This life was meant to shine


As I write I’m almost submerged under a duvet – tissues on one side, paracetamol on the other. So it’s hard to get into the mood of writing about the above title. Problem is, I haven’t been able to get it out of my head. I haven’t written here for almost a month. Although I’ve been busy with other writing, it’s been hard to write here cos, I don’t make stuff up here.

This blog has always been about the way things are  – no fiction allowed. My last two posts are about sadness and it’s all I felt I could write. Didn’t want to write more of that, so… I didn’t write anything. For the last two weeks I’ve had an ‘ear worm’. You know when you hear a song and it won’t go away. Well my ear worm is ‘This Life’ by MercyMe. I had a random old playlist on my iphone and the song came on. Hadn’t heard it in ages – even though it’s one of my faves.

There’s a few words in the song that struck me as I sang along.

“Hold your heads up high
This is our moment to rise
We were meant to shine
Not just survive”

We were meant to shine, not just survive.
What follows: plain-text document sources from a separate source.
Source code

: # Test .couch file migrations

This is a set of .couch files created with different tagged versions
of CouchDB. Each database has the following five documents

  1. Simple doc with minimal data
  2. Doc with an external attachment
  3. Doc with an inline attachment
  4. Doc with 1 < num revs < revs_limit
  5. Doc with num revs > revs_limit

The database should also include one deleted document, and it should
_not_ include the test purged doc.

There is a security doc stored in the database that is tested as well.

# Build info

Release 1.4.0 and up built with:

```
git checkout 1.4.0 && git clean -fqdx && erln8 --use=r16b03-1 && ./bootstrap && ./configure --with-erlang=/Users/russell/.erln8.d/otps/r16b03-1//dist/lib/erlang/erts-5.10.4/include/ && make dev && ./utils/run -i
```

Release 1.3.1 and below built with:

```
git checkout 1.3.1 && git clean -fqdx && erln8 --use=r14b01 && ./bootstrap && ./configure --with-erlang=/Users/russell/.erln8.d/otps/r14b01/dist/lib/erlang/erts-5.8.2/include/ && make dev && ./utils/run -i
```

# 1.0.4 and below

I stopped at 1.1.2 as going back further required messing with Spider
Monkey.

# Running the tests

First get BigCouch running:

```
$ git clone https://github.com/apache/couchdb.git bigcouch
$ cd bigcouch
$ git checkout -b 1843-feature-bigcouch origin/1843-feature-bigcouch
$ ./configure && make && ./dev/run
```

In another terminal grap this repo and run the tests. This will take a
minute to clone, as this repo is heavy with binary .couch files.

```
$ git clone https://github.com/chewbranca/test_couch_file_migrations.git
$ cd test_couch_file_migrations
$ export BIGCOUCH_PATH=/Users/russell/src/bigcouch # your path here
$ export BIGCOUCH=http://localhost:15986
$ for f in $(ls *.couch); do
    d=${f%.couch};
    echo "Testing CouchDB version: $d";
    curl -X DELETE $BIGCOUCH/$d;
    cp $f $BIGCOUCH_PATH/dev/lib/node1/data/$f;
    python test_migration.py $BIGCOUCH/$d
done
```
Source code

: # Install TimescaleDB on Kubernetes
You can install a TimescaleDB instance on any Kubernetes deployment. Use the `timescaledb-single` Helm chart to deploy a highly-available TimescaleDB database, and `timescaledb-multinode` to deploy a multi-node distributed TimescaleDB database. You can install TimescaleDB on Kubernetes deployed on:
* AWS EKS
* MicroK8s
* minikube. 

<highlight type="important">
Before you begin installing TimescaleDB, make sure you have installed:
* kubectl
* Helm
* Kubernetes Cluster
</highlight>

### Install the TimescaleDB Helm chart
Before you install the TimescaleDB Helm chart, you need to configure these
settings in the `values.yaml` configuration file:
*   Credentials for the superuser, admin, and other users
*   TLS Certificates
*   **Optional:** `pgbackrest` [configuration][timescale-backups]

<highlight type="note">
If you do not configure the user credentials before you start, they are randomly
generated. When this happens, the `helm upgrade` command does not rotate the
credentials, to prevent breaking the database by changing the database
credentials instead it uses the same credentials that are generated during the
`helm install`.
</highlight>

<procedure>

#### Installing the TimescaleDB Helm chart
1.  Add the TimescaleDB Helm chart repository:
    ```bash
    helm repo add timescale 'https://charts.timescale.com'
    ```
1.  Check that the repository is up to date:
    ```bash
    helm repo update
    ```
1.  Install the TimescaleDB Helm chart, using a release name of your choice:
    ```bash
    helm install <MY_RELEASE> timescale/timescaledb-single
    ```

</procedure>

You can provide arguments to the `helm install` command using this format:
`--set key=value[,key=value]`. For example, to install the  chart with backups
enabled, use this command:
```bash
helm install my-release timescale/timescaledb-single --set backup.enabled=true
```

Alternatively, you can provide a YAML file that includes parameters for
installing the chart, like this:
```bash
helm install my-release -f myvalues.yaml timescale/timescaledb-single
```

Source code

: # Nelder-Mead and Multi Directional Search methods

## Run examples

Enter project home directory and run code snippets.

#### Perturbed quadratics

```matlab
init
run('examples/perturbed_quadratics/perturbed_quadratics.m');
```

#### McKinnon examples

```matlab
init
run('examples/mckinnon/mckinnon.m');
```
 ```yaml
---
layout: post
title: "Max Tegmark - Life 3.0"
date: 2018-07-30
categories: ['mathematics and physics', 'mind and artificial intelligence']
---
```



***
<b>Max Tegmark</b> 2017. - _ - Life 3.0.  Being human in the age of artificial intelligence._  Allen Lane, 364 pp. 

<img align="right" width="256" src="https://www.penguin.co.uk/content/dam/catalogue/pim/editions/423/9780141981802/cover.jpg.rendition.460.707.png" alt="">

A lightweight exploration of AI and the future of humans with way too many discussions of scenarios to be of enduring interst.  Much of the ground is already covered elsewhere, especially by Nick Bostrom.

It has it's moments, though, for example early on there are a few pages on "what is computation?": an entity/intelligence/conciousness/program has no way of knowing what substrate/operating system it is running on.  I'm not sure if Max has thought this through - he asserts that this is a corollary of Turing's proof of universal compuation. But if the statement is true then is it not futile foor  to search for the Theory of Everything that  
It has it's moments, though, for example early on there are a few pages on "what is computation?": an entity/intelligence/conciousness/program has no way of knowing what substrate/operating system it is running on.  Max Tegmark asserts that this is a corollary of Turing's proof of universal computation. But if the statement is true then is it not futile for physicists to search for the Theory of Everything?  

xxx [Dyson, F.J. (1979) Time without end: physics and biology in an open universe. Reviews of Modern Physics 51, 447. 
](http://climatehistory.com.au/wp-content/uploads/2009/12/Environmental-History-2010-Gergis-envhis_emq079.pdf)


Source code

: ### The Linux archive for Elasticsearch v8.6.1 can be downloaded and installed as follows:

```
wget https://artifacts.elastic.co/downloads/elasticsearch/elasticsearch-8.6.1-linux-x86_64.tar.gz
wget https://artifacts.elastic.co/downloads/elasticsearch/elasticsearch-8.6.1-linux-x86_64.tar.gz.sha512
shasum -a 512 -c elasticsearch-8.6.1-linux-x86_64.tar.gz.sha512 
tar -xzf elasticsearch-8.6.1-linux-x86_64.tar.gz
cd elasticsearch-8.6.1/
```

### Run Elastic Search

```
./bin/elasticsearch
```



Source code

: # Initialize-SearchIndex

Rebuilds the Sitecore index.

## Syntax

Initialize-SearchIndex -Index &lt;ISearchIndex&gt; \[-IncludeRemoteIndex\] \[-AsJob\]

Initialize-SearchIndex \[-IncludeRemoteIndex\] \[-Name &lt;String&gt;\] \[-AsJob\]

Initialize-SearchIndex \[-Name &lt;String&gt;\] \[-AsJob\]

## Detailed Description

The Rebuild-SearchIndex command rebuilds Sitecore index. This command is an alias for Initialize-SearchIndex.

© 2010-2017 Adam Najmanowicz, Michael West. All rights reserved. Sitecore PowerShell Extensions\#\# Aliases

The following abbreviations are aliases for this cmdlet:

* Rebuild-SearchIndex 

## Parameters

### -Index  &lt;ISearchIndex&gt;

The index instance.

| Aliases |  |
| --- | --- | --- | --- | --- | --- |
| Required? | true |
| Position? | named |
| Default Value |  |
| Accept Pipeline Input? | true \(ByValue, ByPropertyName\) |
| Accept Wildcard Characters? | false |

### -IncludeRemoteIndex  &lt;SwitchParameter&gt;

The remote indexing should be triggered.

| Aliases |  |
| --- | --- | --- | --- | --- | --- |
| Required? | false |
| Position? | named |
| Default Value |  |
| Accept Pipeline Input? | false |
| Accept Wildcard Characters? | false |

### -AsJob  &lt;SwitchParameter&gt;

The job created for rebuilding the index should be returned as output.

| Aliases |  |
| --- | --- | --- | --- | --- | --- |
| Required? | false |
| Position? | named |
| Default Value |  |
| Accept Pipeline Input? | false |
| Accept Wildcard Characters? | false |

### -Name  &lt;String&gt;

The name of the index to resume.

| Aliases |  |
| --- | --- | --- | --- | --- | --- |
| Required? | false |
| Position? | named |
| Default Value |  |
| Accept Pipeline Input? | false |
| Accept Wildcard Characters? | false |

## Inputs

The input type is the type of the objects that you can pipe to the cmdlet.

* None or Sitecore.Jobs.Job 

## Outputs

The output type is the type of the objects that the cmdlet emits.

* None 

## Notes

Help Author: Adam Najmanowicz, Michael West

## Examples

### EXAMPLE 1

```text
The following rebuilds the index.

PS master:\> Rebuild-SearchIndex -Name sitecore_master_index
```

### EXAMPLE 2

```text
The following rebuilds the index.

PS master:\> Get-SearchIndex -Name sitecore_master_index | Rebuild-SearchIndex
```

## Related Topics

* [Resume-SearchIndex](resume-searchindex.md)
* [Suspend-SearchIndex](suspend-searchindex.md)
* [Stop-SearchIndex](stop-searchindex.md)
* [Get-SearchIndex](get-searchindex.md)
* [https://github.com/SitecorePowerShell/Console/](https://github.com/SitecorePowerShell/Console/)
It occurred to me that for a good few weeks I’ve been ‘surviving’. Not being dramatic or anything, but a lot of days have been… “ok just do what you can do today. What NEEDS to be done today? Who needs to be paid today? Just get through today and you’ll be fine.”

There must be a balance between what it says in Matthew 6 “Do not worry about tomorrow, for tomorrow will worry about itself. Each day has enough trouble of its own” – and doing more than just surviving.

I’m not quite sure what it is, but maybe even saying it out loud is the first step to finding out 🙂

Meanwhile, it’s a fab song – give it a listen.

Looking back… moving on


I’m using journals from a time when I was having counselling, as research for a book I’m writing about… a girl having counselling.

Still a long road ahead,  but I've come a long way
Still a long road ahead,
but I’ve come a long way

As I’ve gone through them I’ve been disappointed with myself, because I’m still struggling with a lot of the same stuff. The journals were only for me, my counsellor didn’t insist on reading them, but she believed anything I wrote down was significant and should be discussed. So no one has read these journals.

I’m going to share an entry here but first I want to give you some background… In 2002 I had lost all hope of having children, I lost my mother in 2005 and in 2007 I thought I was losing my mind with grief and sadness. I ended up on anti-depressants and out of work for a few months.

The ‘promise’ I refer to in the journal entry, came just before I hit rock bottom in 07. I read 1 Peter 5:10 “And the God of all grace, who called you to his eternal glory in Christ, after you have suffered a little while, will himself restore you and make you strong, firm and steadfast.” I typed it out and stuck it on my pc monitor in work and looked at it every day.

2 years later and some counselling, I wrote this – still on the meds at the time…

April 2009 – “I know God has restored me as He promised. He gave that word of promise to me from 1 Peter. He is making me strong and helping me to deal with life.. Who’d have thought that life would turn out like this…?”

Yes I am still struggling with a lot of those issues in the journal entries. But that little gem from 2009 reminds me how fragile I was. How close to the edge I came.
And how far I have come.

If you feel like you’ve stalled take a good look back.
Maybe you’ve come a lot further than you think 🙂

The chorus of one of my favourite songs says this…

Lord lead us through the wilderness,
We trust that you’ll provide.

Be our cloud by day and our fire by night,
and when we reach the other side

we’ll look back,
and all we’ll see
is your goodness.
(Stuart Garrett – guitarist with Delirious?)